Thursday, April 16, 2009

Lawrence Summers: Barack Obama’s In-House Financial Hypocrite?

Frank Rich, The New York Times

"I am pronouncing the depression over!" declared CNBC's irrepressible Jim Cramer on April 2. The next day the unemployment rate, already at the highest level in 25 years, jumped yet again, but Cramer wasn't thinking about the 663,000 jobs that disappeared in March. He was thinking about the market. Mad money. Fast money. Big money. The Dow, after all, has rallied in the weeks since Timothy Geithner announced his bank bailout 2.0. Par-tay! On Wednesday, Cramer rang the opening bell at the New York Stock Exchange, in celebration of the 1,000th broadcast of his nightly stock-tip jamboree.

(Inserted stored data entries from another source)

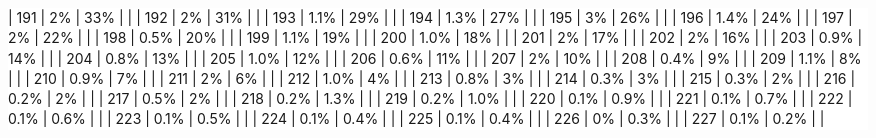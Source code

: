 | 191 | 2% | 33% |  |
| 192 | 2% | 31% |  |
| 193 | 1.1% | 29% |  |
| 194 | 1.3% | 27% |  |
| 195 | 3% | 26% |  |
| 196 | 1.4% | 24% |  |
| 197 | 2% | 22% |  |
| 198 | 0.5% | 20% |  |
| 199 | 1.1% | 19% |  |
| 200 | 1.0% | 18% |  |
| 201 | 2% | 17% |  |
| 202 | 2% | 16% |  |
| 203 | 0.9% | 14% |  |
| 204 | 0.8% | 13% |  |
| 205 | 1.0% | 12% |  |
| 206 | 0.6% | 11% |  |
| 207 | 2% | 10% |  |
| 208 | 0.4% | 9% |  |
| 209 | 1.1% | 8% |  |
| 210 | 0.9% | 7% |  |
| 211 | 2% | 6% |  |
| 212 | 1.0% | 4% |  |
| 213 | 0.8% | 3% |  |
| 214 | 0.3% | 3% |  |
| 215 | 0.3% | 2% |  |
| 216 | 0.2% | 2% |  |
| 217 | 0.5% | 2% |  |
| 218 | 0.2% | 1.3% |  |
| 219 | 0.2% | 1.0% |  |
| 220 | 0.1% | 0.9% |  |
| 221 | 0.1% | 0.7% |  |
| 222 | 0.1% | 0.6% |  |
| 223 | 0.1% | 0.5% |  |
| 224 | 0.1% | 0.4% |  |
| 225 | 0.1% | 0.4% |  |
| 226 | 0% | 0.3% |  |
| 227 | 0.1% | 0.2% |  |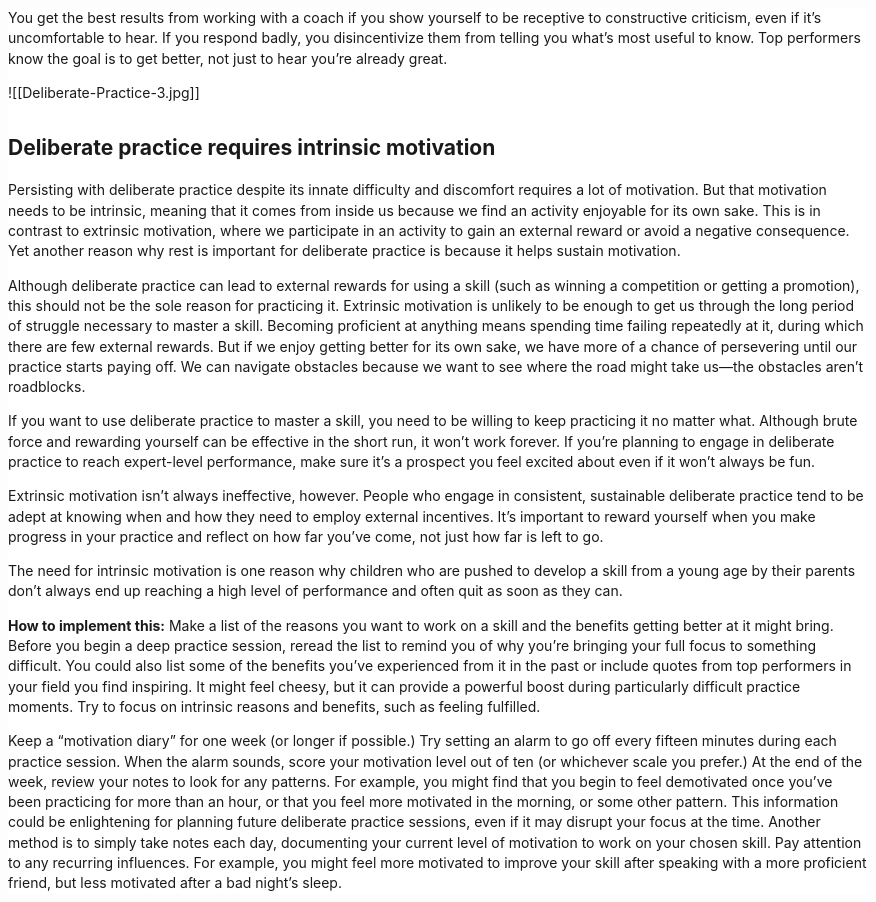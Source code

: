 You get the best results from working with a coach if you show yourself to be receptive to constructive criticism, even if it’s uncomfortable to hear. If you respond badly, you disincentivize them from telling you what’s most useful to know. Top performers know the goal is to get better, not just to hear you’re already great.

![[Deliberate-Practice-3.jpg]]

## Deliberate practice requires intrinsic motivation

Persisting with deliberate practice despite its innate difficulty and discomfort requires a lot of motivation. But that motivation needs to be intrinsic, meaning that it comes from inside us because we find an activity enjoyable for its own sake. This is in contrast to extrinsic motivation, where we participate in an activity to gain an external reward or avoid a negative consequence. Yet another reason why rest is important for deliberate practice is because it helps sustain motivation.

Although deliberate practice can lead to external rewards for using a skill (such as winning a competition or getting a promotion), this should not be the sole reason for practicing it. Extrinsic motivation is unlikely to be enough to get us through the long period of struggle necessary to master a skill. Becoming proficient at anything means spending time failing repeatedly at it, during which there are few external rewards. But if we enjoy getting better for its own sake, we have more of a chance of persevering until our practice starts paying off. We can navigate obstacles because we want to see where the road might take us—the obstacles aren’t roadblocks.

If you want to use deliberate practice to master a skill, you need to be willing to keep practicing it no matter what. Although brute force and rewarding yourself can be effective in the short run, it won’t work forever. If you’re planning to engage in deliberate practice to reach expert-level performance, make sure it’s a prospect you feel excited about even if it won’t always be fun.

Extrinsic motivation isn’t always ineffective, however. People who engage in consistent, sustainable deliberate practice tend to be adept at knowing when and how they need to employ external incentives. It’s important to reward yourself when you make progress in your practice and reflect on how far you’ve come, not just how far is left to go.

The need for intrinsic motivation is one reason why children who are pushed to develop a skill from a young age by their parents don’t always end up reaching a high level of performance and often quit as soon as they can.

**How to implement this:** Make a list of the reasons you want to work on a skill and the benefits getting better at it might bring. Before you begin a deep practice session, reread the list to remind you of why you’re bringing your full focus to something difficult. You could also list some of the benefits you’ve experienced from it in the past or include quotes from top performers in your field you find inspiring. It might feel cheesy, but it can provide a powerful boost during particularly difficult practice moments. Try to focus on intrinsic reasons and benefits, such as feeling fulfilled.

Keep a “motivation diary” for one week (or longer if possible.) Try setting an alarm to go off every fifteen minutes during each practice session. When the alarm sounds, score your motivation level out of ten (or whichever scale you prefer.) At the end of the week, review your notes to look for any patterns. For example, you might find that you begin to feel demotivated once you’ve been practicing for more than an hour, or that you feel more motivated in the morning, or some other pattern. This information could be enlightening for planning future deliberate practice sessions, even if it may disrupt your focus at the time. Another method is to simply take notes each day, documenting your current level of motivation to work on your chosen skill. Pay attention to any recurring influences. For example, you might feel more motivated to improve your skill after speaking with a more proficient friend, but less motivated after a bad night’s sleep.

Given Cramer's track record on those tips, there's no reason to believe he's right this time. But for the sake of argument, let's say he is. (And let's hope he is.) The question then arises: What, if anything, have we learned from this decade's man-made economic disaster? It wasn't just trillions of dollars of wealth that went poof in the bubble. Certain American values also crumbled and vanished. Making quick killings by reckless gambling in the markets - rather than by investing long-term in new products, innovations, technologies or services that might grow and benefit America and the world - became the holy grail in the upper echelons of finance.